Saved data entries:
=-=-=-=-=

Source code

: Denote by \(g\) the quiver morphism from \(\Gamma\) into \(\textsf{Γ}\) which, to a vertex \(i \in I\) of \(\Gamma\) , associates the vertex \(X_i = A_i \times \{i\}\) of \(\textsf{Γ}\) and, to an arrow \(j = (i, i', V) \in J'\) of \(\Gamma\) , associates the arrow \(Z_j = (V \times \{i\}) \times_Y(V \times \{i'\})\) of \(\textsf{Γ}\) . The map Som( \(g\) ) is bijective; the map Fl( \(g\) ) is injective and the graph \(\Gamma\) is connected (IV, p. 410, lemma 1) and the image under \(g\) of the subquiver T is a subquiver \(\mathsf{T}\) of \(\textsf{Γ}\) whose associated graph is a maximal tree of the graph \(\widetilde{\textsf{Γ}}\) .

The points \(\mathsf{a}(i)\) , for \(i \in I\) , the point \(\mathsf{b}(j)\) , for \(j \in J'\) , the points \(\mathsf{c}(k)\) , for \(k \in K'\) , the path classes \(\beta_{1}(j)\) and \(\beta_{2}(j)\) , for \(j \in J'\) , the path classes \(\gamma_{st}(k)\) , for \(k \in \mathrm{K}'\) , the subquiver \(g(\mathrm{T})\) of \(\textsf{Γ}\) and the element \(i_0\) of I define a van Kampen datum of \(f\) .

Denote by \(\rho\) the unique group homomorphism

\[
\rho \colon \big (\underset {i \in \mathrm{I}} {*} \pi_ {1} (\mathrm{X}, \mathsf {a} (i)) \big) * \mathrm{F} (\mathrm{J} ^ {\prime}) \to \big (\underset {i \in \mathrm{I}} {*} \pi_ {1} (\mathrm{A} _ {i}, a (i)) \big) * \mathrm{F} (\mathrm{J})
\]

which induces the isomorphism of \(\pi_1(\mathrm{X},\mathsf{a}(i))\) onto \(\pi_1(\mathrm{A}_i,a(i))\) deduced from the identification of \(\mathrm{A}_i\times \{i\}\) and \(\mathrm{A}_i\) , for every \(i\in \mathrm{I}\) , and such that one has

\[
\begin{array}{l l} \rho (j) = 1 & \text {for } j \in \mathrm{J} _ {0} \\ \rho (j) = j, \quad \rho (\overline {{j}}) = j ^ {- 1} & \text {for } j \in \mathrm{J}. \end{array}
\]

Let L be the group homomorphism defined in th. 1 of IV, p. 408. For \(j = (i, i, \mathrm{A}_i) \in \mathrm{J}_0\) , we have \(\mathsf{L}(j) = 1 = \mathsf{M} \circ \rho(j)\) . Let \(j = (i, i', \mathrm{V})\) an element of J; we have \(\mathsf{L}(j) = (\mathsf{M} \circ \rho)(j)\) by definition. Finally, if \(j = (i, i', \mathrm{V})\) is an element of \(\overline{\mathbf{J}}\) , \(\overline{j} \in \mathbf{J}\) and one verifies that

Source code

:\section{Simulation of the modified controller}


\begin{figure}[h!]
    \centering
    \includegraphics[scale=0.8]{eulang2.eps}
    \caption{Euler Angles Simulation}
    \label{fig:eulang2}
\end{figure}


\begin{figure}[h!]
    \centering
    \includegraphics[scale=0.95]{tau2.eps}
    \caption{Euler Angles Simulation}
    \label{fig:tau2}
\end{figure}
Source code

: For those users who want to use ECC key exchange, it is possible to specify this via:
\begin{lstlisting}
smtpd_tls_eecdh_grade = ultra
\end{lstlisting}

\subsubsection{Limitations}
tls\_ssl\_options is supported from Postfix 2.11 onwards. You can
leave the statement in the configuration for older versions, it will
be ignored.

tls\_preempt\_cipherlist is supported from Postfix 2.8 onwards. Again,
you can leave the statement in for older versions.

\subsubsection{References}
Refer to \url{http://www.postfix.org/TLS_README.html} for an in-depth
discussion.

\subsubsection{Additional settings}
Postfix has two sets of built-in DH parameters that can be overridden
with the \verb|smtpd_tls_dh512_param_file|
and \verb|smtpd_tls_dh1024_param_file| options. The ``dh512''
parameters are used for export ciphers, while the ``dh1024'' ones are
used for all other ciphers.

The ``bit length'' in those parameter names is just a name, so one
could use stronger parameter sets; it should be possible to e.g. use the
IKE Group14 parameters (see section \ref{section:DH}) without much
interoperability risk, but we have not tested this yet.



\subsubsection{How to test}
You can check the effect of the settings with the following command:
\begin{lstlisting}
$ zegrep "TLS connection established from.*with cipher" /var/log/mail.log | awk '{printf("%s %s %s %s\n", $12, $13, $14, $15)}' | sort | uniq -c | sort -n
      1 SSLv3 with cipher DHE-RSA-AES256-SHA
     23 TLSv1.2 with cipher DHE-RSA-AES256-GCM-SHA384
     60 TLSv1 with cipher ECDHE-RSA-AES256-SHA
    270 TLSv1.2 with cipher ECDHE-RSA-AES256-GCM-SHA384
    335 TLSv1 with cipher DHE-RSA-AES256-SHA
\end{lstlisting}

=-=-=-=-=

## [What is being asked]
Quote every record above exactly.

## [Task solution]
Source code

: Denote by \(g\) the quiver morphism from \(\Gamma\) into \(\textsf{Γ}\) which, to a vertex \(i \in I\) of \(\Gamma\) , associates the vertex \(X_i = A_i \times \{i\}\) of \(\textsf{Γ}\) and, to an arrow \(j = (i, i', V) \in J'\) of \(\Gamma\) , associates the arrow \(Z_j = (V \times \{i\}) \times_Y(V \times \{i'\})\) of \(\textsf{Γ}\) . The map Som( \(g\) ) is bijective; the map Fl( \(g\) ) is injective and the graph \(\Gamma\) is connected (IV, p. 410, lemma 1) and the image under \(g\) of the subquiver T is a subquiver \(\mathsf{T}\) of \(\textsf{Γ}\) whose associated graph is a maximal tree of the graph \(\widetilde{\textsf{Γ}}\) .

The points \(\mathsf{a}(i)\) , for \(i \in I\) , the point \(\mathsf{b}(j)\) , for \(j \in J'\) , the points \(\mathsf{c}(k)\) , for \(k \in K'\) , the path classes \(\beta_{1}(j)\) and \(\beta_{2}(j)\) , for \(j \in J'\) , the path classes \(\gamma_{st}(k)\) , for \(k \in \mathrm{K}'\) , the subquiver \(g(\mathrm{T})\) of \(\textsf{Γ}\) and the element \(i_0\) of I define a van Kampen datum of \(f\) .

Denote by \(\rho\) the unique group homomorphism

\[
\rho \colon \big (\underset {i \in \mathrm{I}} {*} \pi_ {1} (\mathrm{X}, \mathsf {a} (i)) \big) * \mathrm{F} (\mathrm{J} ^ {\prime}) \to \big (\underset {i \in \mathrm{I}} {*} \pi_ {1} (\mathrm{A} _ {i}, a (i)) \big) * \mathrm{F} (\mathrm{J})
\]

which induces the isomorphism of \(\pi_1(\mathrm{X},\mathsf{a}(i))\) onto \(\pi_1(\mathrm{A}_i,a(i))\) deduced from the identification of \(\mathrm{A}_i\times \{i\}\) and \(\mathrm{A}_i\) , for every \(i\in \mathrm{I}\) , and such that one has

\[
\begin{array}{l l} \rho (j) = 1 & \text {for } j \in \mathrm{J} _ {0} \\ \rho (j) = j, \quad \rho (\overline {{j}}) = j ^ {- 1} & \text {for } j \in \mathrm{J}. \end{array}
\]

Let L be the group homomorphism defined in th. 1 of IV, p. 408. For \(j = (i, i, \mathrm{A}_i) \in \mathrm{J}_0\) , we have \(\mathsf{L}(j) = 1 = \mathsf{M} \circ \rho(j)\) . Let \(j = (i, i', \mathrm{V})\) an element of J; we have \(\mathsf{L}(j) = (\mathsf{M} \circ \rho)(j)\) by definition. Finally, if \(j = (i, i', \mathrm{V})\) is an element of \(\overline{\mathbf{J}}\) , \(\overline{j} \in \mathbf{J}\) and one verifies that

Source code

:\section{Simulation of the modified controller}


\begin{figure}[h!]
    \centering
    \includegraphics[scale=0.8]{eulang2.eps}
    \caption{Euler Angles Simulation}
    \label{fig:eulang2}
\end{figure}


\begin{figure}[h!]
    \centering
    \includegraphics[scale=0.95]{tau2.eps}
    \caption{Euler Angles Simulation}
    \label{fig:tau2}
\end{figure}
Source code

: For those users who want to use ECC key exchange, it is possible to specify this via:
\begin{lstlisting}
smtpd_tls_eecdh_grade = ultra
\end{lstlisting}

\subsubsection{Limitations}
tls\_ssl\_options is supported from Postfix 2.11 onwards. You can
leave the statement in the configuration for older versions, it will
be ignored.

tls\_preempt\_cipherlist is supported from Postfix 2.8 onwards. Again,
you can leave the statement in for older versions.

\subsubsection{References}
Refer to \url{http://www.postfix.org/TLS_README.html} for an in-depth
discussion.

\subsubsection{Additional settings}
Postfix has two sets of built-in DH parameters that can be overridden
with the \verb|smtpd_tls_dh512_param_file|
and \verb|smtpd_tls_dh1024_param_file| options. The ``dh512''
parameters are used for export ciphers, while the ``dh1024'' ones are
used for all other ciphers.

The ``bit length'' in those parameter names is just a name, so one
could use stronger parameter sets; it should be possible to e.g. use the
IKE Group14 parameters (see section \ref{section:DH}) without much
interoperability risk, but we have not tested this yet.



\subsubsection{How to test}
You can check the effect of the settings with the following command:
\begin{lstlisting}
$ zegrep "TLS connection established from.*with cipher" /var/log/mail.log | awk '{printf("%s %s %s %s\n", $12, $13, $14, $15)}' | sort | uniq -c | sort -n
      1 SSLv3 with cipher DHE-RSA-AES256-SHA
     23 TLSv1.2 with cipher DHE-RSA-AES256-GCM-SHA384
     60 TLSv1 with cipher ECDHE-RSA-AES256-SHA
    270 TLSv1.2 with cipher ECDHE-RSA-AES256-GCM-SHA384
    335 TLSv1 with cipher DHE-RSA-AES256-SHA
\end{lstlisting}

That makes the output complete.